Libië is ongeveer 50 maal zo groot als België, maar … 45 maal daarvan is woestijn! Het is evenwel geenszins een arm land, want Libië heeft petroleum en dat is meer dan goud waard. Er was natuurlijk de, onlangs opgeheven, boycot van de V.N. naar aanleiding van zgz. terroristische activiteiten -waarover wij ons totaal niet kunnen uitspreken – maar toch kan Libië zijn petroleum slijten aan een aantal bevriende landen.

In vergelijking met andere Derde Wereldlanden is Libië zelfs rijk.

Voor zover we konden vaststellen leeft de bevolking er helemaal niet armoedig. Er schijnteen tamelijk degelijke sociale zekerheid te bestaan die ook geldt voor gastarbeiders. Libië heeft namelijk vele duizenden migranten -Marokkanen, Tunesiërs,  Egyptenaren,

Soedanezen, Jordaniërs, Syriërs, Pakistani – die allemaal werk hebben. Men vertelde ons dat de Libiërs een beetje aan de gemakkelijke kant zijn, waardoor het zware werk meestal door de buitenlanders gedaan wordt en dat zelfs een heleboel Libiërs er in dienst nemen als huishulpje. Bepaald geen teken van grote armoede!

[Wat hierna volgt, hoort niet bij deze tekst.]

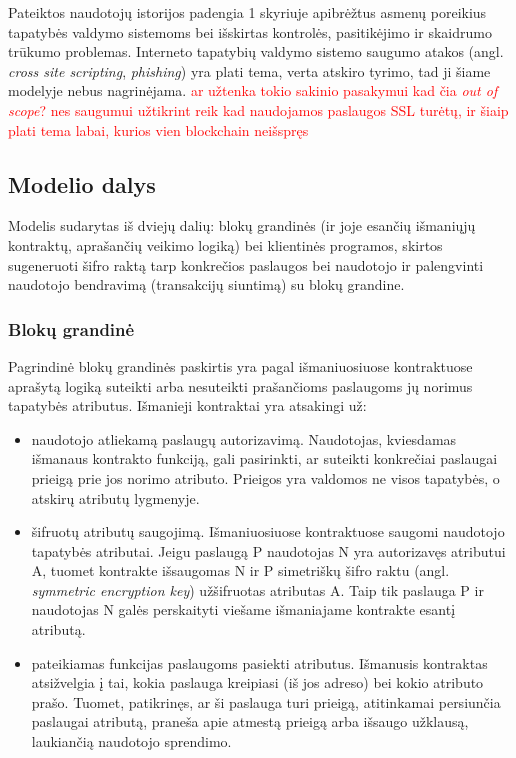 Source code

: Pateiktos naudotojų istorijos padengia 1 skyriuje apibrėžtus asmenų poreikius tapatybės valdymo
sistemoms bei išskirtas kontrolės, pasitikėjimo ir skaidrumo trūkumo problemas. Interneto tapatybių valdymo sistemo saugumo atakos (angl.
\textit{cross site scripting}, \textit{phishing}) yra plati tema, verta atskiro tyrimo, tad ji šiame modelyje nebus nagrinėjama. \textcolor{red}{ar užtenka tokio sakinio pasakymui kad čia \textit{out of scope}? nes saugumui užtikrint reik
kad naudojamos paslaugos SSL turėtų, ir šiaip plati tema labai, kurios vien blockchain neišspręs}

\subsection{Modelio dalys}

Modelis sudarytas iš dviejų dalių: blokų grandinės (ir joje esančių išmaniųjų kontraktų, aprašančių veikimo logiką)
bei klientinės programos, skirtos sugeneruoti šifro raktą tarp konkrečios paslaugos bei naudotojo ir palengvinti naudotojo bendravimą
(transakcijų siuntimą) su blokų grandine.

\subsubsection{Blokų grandinė} \label{BCIDM:blockchainFunctions}

Pagrindinė blokų grandinės paskirtis yra pagal išmaniuosiuose kontraktuose aprašytą logiką suteikti arba nesuteikti
prašančioms paslaugoms jų norimus tapatybės atributus. Išmanieji kontraktai yra atsakingi už:

\begin{itemize}
    \item naudotojo atliekamą paslaugų autorizavimą. Naudotojas, kviesdamas išmanaus kontrakto funkciją, gali pasirinkti,
    ar suteikti konkrečiai paslaugai prieigą prie jos norimo atributo. Prieigos yra valdomos ne visos tapatybės, o
    atskirų atributų lygmenyje.

    \item šifruotų atributų saugojimą. Išmaniuosiuose kontraktuose saugomi naudotojo tapatybės atributai. Jeigu paslaugą P
    naudotojas N yra autorizavęs atributui A, tuomet kontrakte išsaugomas N ir P simetriškų šifro raktu (angl.
    \textit{symmetric encryption key}) užšifruotas atributas A. Taip tik paslauga P
    ir naudotojas N galės perskaityti viešame išmaniajame kontrakte esantį atributą.

    \item pateikiamas funkcijas paslaugoms pasiekti atributus. Išmanusis kontraktas atsižvelgia į tai, kokia paslauga kreipiasi (iš
    jos adreso) bei kokio atributo prašo. Tuomet, patikrinęs, ar ši paslauga turi prieigą, atitinkamai persiunčia
    paslaugai atributą, praneša apie atmestą prieigą arba išsaugo užklausą, laukiančią naudotojo sprendimo.
\end{itemize}

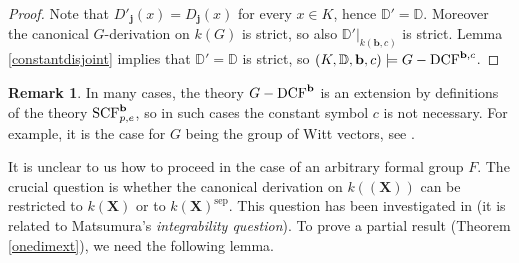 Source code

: \documentclass[10pt]{amsart}
\DeclareMathOperator{\sep}{sep}\DeclareMathOperator{\tw}{tw}\DeclareMathOperator{\ord}{ord}\DeclareMathOperator{\ffix}{Fix}
\newtheorem{theorem}{Theorem}[section]
\theoremstyle{definition}
\newtheorem{remark}[theorem]{Remark}
\begin{document}
\begin{proof}
 Note that $D'_{\mathbf{j}}(x)=D_{\mathbf{j}}(x)$ for every $x\in K$, hence $\mathbb{D}'=\mathbb{D}$.
 Moreover the canonical $G$-derivation on $k(G)$ is strict, so also $\mathbb{D}'|_{k(\mathbf{b},c)}$ is strict.
 Lemma \ref{constantdisjoint} implies that $\mathbb{D}'=\mathbb{D}$ is strict, so $(K,\mathbb{D},\mathbf{b},c)\models G-\operatorname{DCF}^{{\mathbf{b}},c}$.
\end{proof}
\noindent
\begin{remark}
In many cases, the theory $G-\operatorname{DCF}^{\mathbf{b}}$ is an extension by definitions of the theory $\operatorname{SCF}^{{\mathbf{b}}}_{p,e}$, so in such cases the constant symbol $c$ is not necessary. For example, it is the case for $G$ being the group of Witt vectors, see \cite{Hoff2}.
\end{remark}
It is unclear to us how to proceed in the case of an arbitrary formal group $F$. The crucial question is whether the canonical derivation on $k((\mathbf{X}))$ can be restricted to $k(\mathbf{X})$ or to $k(\mathbf{X})^{\sep}$. This question has been investigated in \cite{HK2} (it is related to Matsumura's \emph{integrability question}). To prove a partial result (Theorem \ref{onedimext}), we need the following lemma.
\end{document}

De economische middelen worden blijkbaar zeer nuttig besteed: zo worden b.v. de havens flink uitgebreid en liet K. 25.000 km goede wegen doorheen het land aanleggen die uiteraard de communicatiemogelijkheden fel bevorderen. Intussen werden ook belangrijke ondergrondse waterbronnen ontdekt en aangeboord. Daarvoor worden nu enorme pijpleidingen doorheen het ganse land aangelegd, waarmee men zelfs de bedoeling heeft op termijn water te leveren aan Egypte en Tunesië; waarschijnlijk toch ook weer een flinke bron van inkomsten.

Het regime is streng islamitisch. Zo is elke alcoholische drank totaal taboe in het ganse land. Niettemin zagen we in Tripoli een prachtige katholieke kathedraal in volledige restauratie.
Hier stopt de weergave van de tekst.